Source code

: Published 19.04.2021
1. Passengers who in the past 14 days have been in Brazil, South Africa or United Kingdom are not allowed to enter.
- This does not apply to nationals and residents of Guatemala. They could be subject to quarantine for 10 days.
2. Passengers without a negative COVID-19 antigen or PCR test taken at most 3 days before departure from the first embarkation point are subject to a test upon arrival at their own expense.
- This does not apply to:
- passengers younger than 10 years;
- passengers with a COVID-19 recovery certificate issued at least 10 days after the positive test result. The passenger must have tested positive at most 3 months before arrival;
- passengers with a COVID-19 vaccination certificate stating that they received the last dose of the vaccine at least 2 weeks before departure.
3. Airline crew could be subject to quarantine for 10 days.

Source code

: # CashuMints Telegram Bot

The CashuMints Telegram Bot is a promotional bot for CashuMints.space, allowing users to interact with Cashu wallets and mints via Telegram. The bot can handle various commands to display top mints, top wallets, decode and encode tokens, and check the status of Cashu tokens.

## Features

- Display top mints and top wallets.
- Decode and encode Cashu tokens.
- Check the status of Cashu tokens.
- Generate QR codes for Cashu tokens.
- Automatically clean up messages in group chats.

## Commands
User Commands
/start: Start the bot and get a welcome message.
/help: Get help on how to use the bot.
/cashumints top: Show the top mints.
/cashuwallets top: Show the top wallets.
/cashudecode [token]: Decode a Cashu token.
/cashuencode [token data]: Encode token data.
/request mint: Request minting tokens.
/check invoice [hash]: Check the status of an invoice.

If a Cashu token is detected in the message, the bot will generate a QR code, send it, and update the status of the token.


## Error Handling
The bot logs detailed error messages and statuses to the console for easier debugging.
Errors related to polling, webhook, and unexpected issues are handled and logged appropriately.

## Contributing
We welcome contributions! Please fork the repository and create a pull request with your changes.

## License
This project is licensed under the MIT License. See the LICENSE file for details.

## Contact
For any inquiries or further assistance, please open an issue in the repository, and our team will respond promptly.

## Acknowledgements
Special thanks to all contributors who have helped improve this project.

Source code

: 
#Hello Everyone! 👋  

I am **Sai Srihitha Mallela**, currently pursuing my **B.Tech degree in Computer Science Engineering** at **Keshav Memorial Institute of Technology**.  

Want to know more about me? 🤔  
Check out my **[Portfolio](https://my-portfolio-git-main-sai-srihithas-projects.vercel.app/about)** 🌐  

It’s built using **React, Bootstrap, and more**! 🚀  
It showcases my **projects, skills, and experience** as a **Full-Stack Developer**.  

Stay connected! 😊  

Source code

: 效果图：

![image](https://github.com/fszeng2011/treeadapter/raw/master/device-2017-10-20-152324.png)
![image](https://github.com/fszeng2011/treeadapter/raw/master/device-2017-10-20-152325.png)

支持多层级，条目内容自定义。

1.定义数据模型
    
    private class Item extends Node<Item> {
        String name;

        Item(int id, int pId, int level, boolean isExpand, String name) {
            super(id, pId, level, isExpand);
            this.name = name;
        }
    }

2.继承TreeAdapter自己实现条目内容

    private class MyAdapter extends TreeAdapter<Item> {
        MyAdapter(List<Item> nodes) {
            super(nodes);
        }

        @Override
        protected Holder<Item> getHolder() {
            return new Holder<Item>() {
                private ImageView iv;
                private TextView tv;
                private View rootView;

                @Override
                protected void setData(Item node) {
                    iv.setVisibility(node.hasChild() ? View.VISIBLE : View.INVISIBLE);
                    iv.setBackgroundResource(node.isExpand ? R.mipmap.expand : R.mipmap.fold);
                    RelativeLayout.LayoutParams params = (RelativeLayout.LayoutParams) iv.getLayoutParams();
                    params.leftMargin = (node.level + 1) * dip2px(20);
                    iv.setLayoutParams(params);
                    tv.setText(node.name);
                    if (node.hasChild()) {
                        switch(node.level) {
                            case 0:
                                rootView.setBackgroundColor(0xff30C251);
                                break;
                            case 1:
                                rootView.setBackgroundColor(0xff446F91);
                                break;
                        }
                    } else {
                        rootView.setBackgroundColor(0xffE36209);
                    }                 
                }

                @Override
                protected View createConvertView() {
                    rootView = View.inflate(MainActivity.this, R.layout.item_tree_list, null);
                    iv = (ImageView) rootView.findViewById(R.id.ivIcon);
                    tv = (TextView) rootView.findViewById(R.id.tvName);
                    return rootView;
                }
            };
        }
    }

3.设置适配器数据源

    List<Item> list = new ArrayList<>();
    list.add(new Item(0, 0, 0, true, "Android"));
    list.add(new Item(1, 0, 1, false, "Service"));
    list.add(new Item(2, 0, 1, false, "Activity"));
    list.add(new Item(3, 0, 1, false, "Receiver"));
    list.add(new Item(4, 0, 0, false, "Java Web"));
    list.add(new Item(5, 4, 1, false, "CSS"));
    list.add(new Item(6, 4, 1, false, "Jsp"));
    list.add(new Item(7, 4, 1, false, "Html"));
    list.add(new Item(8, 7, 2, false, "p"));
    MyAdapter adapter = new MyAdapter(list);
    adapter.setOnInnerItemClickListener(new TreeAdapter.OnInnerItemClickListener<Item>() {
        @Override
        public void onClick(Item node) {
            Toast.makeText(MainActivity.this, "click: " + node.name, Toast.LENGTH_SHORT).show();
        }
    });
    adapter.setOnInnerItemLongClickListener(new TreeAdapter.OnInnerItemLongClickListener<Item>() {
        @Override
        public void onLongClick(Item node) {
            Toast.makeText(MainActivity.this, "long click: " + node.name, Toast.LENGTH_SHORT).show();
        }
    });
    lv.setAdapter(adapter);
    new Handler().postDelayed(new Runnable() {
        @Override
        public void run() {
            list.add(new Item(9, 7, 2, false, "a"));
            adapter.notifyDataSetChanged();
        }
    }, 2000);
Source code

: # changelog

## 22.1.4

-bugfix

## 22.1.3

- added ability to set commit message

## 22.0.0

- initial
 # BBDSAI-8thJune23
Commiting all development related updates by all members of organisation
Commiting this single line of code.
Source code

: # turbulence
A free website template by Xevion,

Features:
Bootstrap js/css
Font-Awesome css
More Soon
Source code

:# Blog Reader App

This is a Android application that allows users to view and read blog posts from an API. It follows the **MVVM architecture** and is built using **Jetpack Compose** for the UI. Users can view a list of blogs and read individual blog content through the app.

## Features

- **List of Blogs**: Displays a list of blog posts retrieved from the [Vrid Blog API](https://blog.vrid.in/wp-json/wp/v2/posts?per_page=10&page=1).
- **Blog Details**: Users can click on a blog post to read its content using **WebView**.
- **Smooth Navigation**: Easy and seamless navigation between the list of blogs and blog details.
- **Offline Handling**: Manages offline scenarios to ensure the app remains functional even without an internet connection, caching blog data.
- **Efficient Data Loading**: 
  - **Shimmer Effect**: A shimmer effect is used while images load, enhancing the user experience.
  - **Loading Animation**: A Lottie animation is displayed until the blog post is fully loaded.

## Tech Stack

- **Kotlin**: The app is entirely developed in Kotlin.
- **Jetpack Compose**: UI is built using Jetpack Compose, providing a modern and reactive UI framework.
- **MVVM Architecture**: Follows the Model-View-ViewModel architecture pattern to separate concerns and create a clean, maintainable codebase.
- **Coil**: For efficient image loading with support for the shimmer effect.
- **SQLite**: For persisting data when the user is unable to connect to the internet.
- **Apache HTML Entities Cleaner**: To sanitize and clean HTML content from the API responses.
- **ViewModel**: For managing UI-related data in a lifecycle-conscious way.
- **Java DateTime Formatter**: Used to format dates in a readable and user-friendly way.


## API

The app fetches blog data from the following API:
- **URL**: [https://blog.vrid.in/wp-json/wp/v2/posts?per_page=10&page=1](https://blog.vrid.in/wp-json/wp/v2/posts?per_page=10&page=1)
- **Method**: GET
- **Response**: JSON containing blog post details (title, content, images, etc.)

* [Required action] Show the lines of the records above that mention "Tech".

* [Finished exercise]
I am **Sai Srihitha Mallela**, currently pursuing my **B.Tech degree in Computer Science Engineering** at **Keshav Memorial Institute of Technology**.  
## Tech Stack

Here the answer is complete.